Although heat and cold therapy have many benefits, you do need to be
cautious at times. For example, consult your doctor before using
hydrotherapy, especially heat, if you are pregnant or have diabetes, a
heart condition, or high blood pressure.
Avoid the use of very cold applications if you have Raynaud’s disease, peripheral neuropathy, or peripheral vascular disease, or if you are hypersensitive to cold or your skin has a reduced ability to feel. If you have diabetes, use ice cautiously only with the OK of your doctor.
Also, everyone needs to take care with heat to avoid burning and cold to avoid freezing. Be aware of the heat or cold and how it feels on your skin. Be especially cautious if you have sensitive skin.
For more specific information than this article provides, see Hydrotherapy Treatments for Common Ailments.
Using cold can reduce pain and swelling and help tone your body. Briefly applying cold water to your face, hands, or head can improve your mental alertness.
Use ice briefly on local inflammation, swelling, or sprains. Most people can use ice for 10 to 20 minutes on an injury, followed by 15 to 20 minutes off, but your situation may vary. For injuries, cold works best if you use it frequently during the 24 hours following the injury. Never apply ice directly to your skin; place a cloth between your skin and the ice.
Caution: See a healthcare provider for serious injuries.
A simple hot shower or bath can provide heat hydrotherapy. The heat can help relieve general soreness and stiffness, arthritis pain, muscle cramps, and menstrual cramps. For a bath, you can also use Epsom salts and essential oils to enhance the effects.
Another option is a sauna or steam bath.

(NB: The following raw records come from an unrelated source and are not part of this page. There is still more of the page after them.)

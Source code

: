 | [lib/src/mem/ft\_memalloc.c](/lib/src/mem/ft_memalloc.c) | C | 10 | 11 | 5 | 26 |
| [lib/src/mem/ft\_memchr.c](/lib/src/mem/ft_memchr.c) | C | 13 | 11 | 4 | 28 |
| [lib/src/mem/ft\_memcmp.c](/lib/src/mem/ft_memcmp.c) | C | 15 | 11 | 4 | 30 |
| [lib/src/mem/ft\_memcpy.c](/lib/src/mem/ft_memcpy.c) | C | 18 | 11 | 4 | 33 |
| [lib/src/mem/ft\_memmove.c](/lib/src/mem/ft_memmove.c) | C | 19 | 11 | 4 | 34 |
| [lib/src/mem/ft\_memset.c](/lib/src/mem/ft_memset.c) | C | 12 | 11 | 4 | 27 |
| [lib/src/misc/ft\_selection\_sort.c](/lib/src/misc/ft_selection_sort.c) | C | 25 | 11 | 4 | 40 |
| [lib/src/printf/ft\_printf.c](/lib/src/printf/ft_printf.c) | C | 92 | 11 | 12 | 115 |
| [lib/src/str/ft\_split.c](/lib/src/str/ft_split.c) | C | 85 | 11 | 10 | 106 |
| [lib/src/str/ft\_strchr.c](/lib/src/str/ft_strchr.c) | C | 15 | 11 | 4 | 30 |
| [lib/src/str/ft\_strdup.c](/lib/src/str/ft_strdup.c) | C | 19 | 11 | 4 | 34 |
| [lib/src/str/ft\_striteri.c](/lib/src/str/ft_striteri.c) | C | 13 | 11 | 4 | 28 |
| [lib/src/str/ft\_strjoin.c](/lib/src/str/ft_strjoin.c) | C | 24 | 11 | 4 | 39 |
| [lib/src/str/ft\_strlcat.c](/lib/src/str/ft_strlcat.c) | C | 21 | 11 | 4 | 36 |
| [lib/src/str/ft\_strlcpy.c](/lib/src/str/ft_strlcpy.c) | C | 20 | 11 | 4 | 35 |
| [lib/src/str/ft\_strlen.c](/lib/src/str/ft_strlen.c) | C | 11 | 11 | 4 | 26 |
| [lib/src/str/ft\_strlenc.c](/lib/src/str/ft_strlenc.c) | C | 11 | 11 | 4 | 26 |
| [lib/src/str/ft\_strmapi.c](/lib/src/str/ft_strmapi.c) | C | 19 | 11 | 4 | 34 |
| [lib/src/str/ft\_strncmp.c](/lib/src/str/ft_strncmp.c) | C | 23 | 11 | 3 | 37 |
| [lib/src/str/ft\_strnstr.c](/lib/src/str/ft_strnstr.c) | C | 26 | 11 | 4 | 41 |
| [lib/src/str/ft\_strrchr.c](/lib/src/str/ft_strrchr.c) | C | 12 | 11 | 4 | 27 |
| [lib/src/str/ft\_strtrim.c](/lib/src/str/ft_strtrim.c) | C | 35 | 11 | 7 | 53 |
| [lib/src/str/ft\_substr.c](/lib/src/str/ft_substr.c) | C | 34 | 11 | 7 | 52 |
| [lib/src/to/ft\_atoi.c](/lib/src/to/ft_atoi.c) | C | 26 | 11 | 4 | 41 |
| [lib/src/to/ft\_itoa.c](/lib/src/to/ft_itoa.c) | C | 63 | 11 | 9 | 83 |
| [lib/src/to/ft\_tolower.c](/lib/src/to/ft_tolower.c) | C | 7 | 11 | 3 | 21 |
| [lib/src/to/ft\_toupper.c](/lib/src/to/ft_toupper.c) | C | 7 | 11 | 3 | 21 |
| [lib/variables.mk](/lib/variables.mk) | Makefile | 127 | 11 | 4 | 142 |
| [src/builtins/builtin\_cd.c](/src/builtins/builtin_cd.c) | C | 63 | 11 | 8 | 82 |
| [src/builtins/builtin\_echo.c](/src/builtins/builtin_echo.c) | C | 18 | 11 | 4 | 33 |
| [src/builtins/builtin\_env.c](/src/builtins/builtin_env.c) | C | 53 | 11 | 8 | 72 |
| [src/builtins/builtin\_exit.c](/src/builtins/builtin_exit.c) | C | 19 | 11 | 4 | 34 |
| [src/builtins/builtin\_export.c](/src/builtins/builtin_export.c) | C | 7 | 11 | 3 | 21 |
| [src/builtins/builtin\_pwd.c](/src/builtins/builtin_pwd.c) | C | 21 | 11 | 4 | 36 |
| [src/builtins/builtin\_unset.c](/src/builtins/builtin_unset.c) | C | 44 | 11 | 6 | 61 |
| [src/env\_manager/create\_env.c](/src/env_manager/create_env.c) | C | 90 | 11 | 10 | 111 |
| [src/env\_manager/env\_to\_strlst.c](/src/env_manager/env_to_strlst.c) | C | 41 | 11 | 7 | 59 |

After your hot bath or sauna, take a quick cool shower to feel relaxed and alert.
If you have upper body congestion soaking your feet in hot water can bring relief because the heat draws blood away from your head and upper body.
Alternating hot with cold creates a vascular flush, where the heat dilates the blood vessels and the cold contracts them. This technique increases circulation, potentially providing more healing and pain relief.
Important: This technique is generally not advised for someone with a heart condition.
Options include alternating hot and cold water in the shower, taking a cold shower after a sauna, or alternating use of hot and cold towels on an area of your body.
As a general guideline, use a ratio of three to one for alternating hot and cold. That is, use three minutes of heat and one minute of cold. Use cold last to promote a refreshing feeling and to promote pain relief.